• PROBLEM DETAILS: For the data below, tally how many lines contain "title" and answer only with that tally.

[Source data]
-----

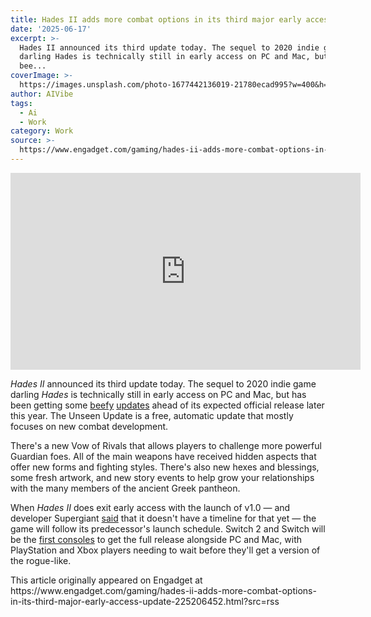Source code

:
 ```yaml
---
title: Hades II adds more combat options in its third major early access update
date: '2025-06-17'
excerpt: >-
  Hades II announced its third update today. The sequel to 2020 indie game
  darling Hades is technically still in early access on PC and Mac, but has
  bee...
coverImage: >-
  https://images.unsplash.com/photo-1677442136019-21780ecad995?w=400&h=200&fit=crop&auto=format
author: AIVibe
tags:
  - Ai
  - Work
category: Work
source: >-
  https://www.engadget.com/gaming/hades-ii-adds-more-combat-options-in-its-third-major-early-access-update-225206452.html?src=rss
---
```

<div id="bfbb34005c5249c1b5cd3cf6a3581982"><iframe width="560" height="315" src="https://www.youtube.com/embed/2Gv0eQjJ-gY?si=D1kuWY23odgBxnyC" title="YouTube video player" frameborder="0" allowfullscreen></iframe></div>
<p><em>Hades II</em> announced its third update today. The sequel to 2020 indie game darling <em>Hades</em> is technically still in early access on PC and Mac, but has been getting some <a data-i13n="elm:context_link;elmt:doNotAffiliate;cpos:1;pos:1" class="no-affiliate-link" href="https://www.engadget.com/gaming/pc/hades-iis-first-major-update-adds-a-new-region-main-weapon-and-native-mac-support-183541832.html">beefy</a> <a data-i13n="elm:context_link;elmt:doNotAffiliate;cpos:2;pos:1" class="no-affiliate-link" href="https://www.engadget.com/gaming/pc/hades-iis-second-major-update-adds-a-final-confrontation-and-more-220401973.html">updates</a> ahead of its expected official release later this year. The Unseen Update is a free, automatic update that mostly focuses on new combat development.</p>
<p>There's a new Vow of Rivals that allows players to challenge more powerful Guardian foes. All of the main weapons have received hidden aspects that offer new forms and fighting styles. There's also new hexes and blessings, some fresh artwork, and new story events to help grow your relationships with the many members of the ancient Greek pantheon.</p>
<span id="end-legacy-contents"></span><p>When <em>Hades II</em> does exit early access with the launch of v1.0 — and developer Supergiant <a data-i13n="elm:context_link;elmt:doNotAffiliate;cpos:3;pos:1" class="no-affiliate-link" href="https://www.supergiantgames.com/blog/hades2-unseen-update/">said</a> that it doesn't have a timeline for that yet — the game will follow its predecessor's launch schedule. Switch 2 and Switch will be the <a data-i13n="elm:context_link;elmt:doNotAffiliate;cpos:4;pos:1" class="no-affiliate-link" href="https://www.engadget.com/gaming/nintendo/hades-ii-will-launch-on-switch-2-and-switch-before-playstation-and-xbox-163757321.html">first consoles</a> to get the full release alongside PC and Mac, with PlayStation and Xbox players needing to wait before they'll get a version of the rogue-like.</p>This article originally appeared on Engadget at https://www.engadget.com/gaming/hades-ii-adds-more-combat-options-in-its-third-major-early-access-update-225206452.html?src=rss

-----

• RESPONSE: 2